There’s also something a little creepy about it since you need to have an always-listening, internet-connected speaker in your house to do those things.
Sure, Google and Amazon say they only send your data over the internet after a keyword has been collected. But there’ve been a few too many instances of data being shared with unauthorized users for my comfort.
That’s what makes Project Alias so intriguing: it’s a DIY hack that prevents Amazon Echo and Google Home devices from listening into your conversations when they shouldn’t be.
Here’s Project Alias in a nutshell: put a Raspberry Pi, a stereo speaker, and a mic array on top of a smart speaker and cover it with a 3D printed shell.
Project Alias software will then play a continuous stream of sound at your smart speaker to keep it from listening to your conversations. Say Alexa or OK Google as much as you like, and nothing will happen.
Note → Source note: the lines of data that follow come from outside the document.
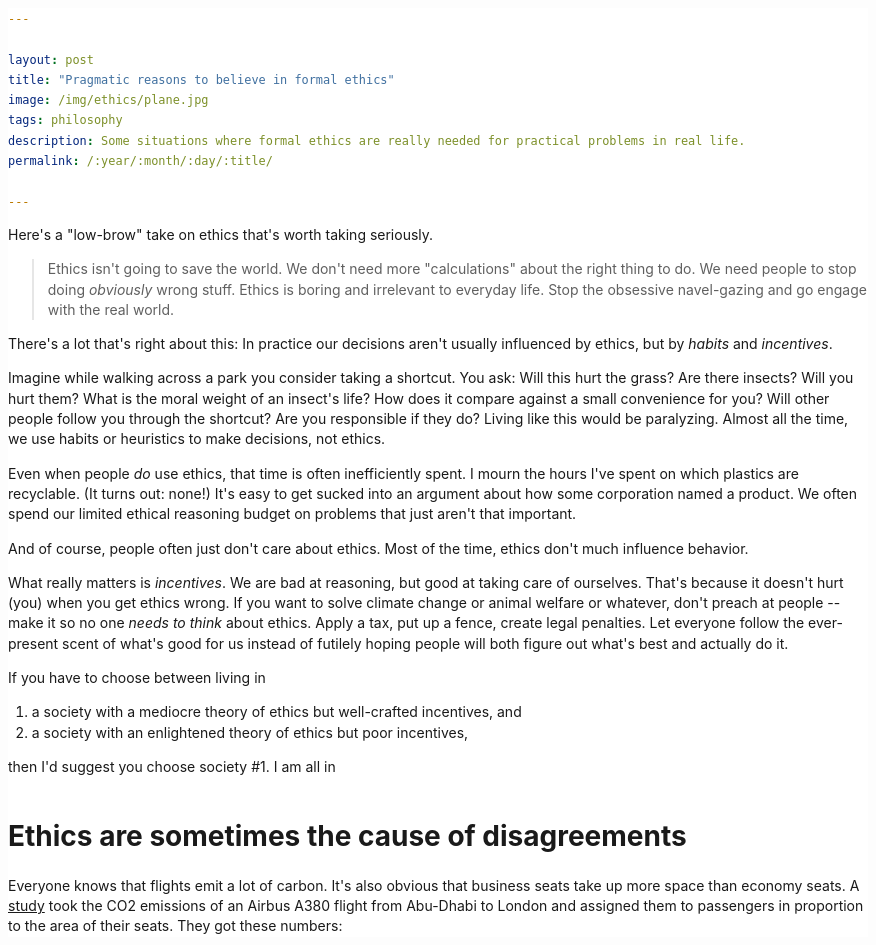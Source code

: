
 ```yaml
---

layout: post
title: "Pragmatic reasons to believe in formal ethics"
image: /img/ethics/plane.jpg
tags: philosophy
description: Some situations where formal ethics are really needed for practical problems in real life.
permalink: /:year/:month/:day/:title/

---
```


Here's a "low-brow" take on ethics that's worth taking seriously.

> Ethics isn't going to save the world. We don't need more "calculations" about the right thing to do. We need people to stop doing *obviously* wrong stuff. Ethics is boring and irrelevant to everyday life. Stop the obsessive navel-gazing and go engage with the real world.

There's a lot that's right about this: In practice our decisions aren't usually influenced by ethics, but by *habits* and *incentives*.

Imagine while walking across a park you consider taking a shortcut. You ask: Will this hurt the grass? Are there insects? Will you hurt them? What is the moral weight of an insect's life? How does it compare against a small convenience for you? Will other people follow you through the shortcut? Are you responsible if they do? Living like this would be paralyzing. Almost all the time, we use habits or heuristics to make decisions, not ethics.

Even when people *do* use ethics, that time is often inefficiently spent. I mourn the hours I've spent on which plastics are recyclable. (It turns out: none!) It's easy to get sucked into an argument about how some corporation named a product. We often spend our limited ethical reasoning budget on problems that just aren't that important.

And of course, people often just don't care about ethics. Most of the time, ethics don't much influence behavior.

What really matters is *incentives*. We are bad at reasoning, but good at taking care of ourselves. That's because it doesn't hurt (you) when you get ethics wrong. If you want to solve climate change or animal welfare or whatever, don't preach at people -- make it so no one *needs to think* about ethics. Apply a tax, put up a fence, create legal penalties. Let everyone follow the ever-present scent of what's good for us instead of futilely hoping people will both figure out what's best and actually do it.

If you have to choose between living in

1. a society with a mediocre theory of ethics but well-crafted incentives, and
2. a society with an enlightened theory of ethics but poor incentives,

then I'd suggest you choose society #1. I am all in

# Ethics are sometimes the cause of disagreements

Everyone knows that flights emit a lot of carbon. It's also obvious that business seats take up more space than economy seats. A [study](https://theicct.org/blogs/staff/inflight-luxury-who-really-pays) took the CO2 emissions of an Airbus A380 flight from Abu-Dhabi to London and assigned them to passengers in proportion to the area of their seats. They got these numbers:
Instead you can set up a new hotword… or alias. Want your smart speaker to respond to “Inigo Montoya?” Just fire up an app on your phone, train it to recognize that phrase, and you’re good to go. Now whenever you say it, Alias will recognize the keyword, turn off the junk noise temporarily, and whisper “Alexa” or “OK Google” to your speaker so that it’ll listen to whatever you say next.
In other words, if you don’t trust Google or Amazon not to spy on you (intentionally or unintentionally), Project Alias gives you an extra layer of security. It also lets you set a custom hotword, which is a nice bonus feature.
What it won’t do is protect your voice data once it is sent to the cloud. Amazon and Google will still be able to save (and maybe mishandle) any conversations you intentionally have with your speaker. You’ll just have a little more control over the decision of what you’re willing to share.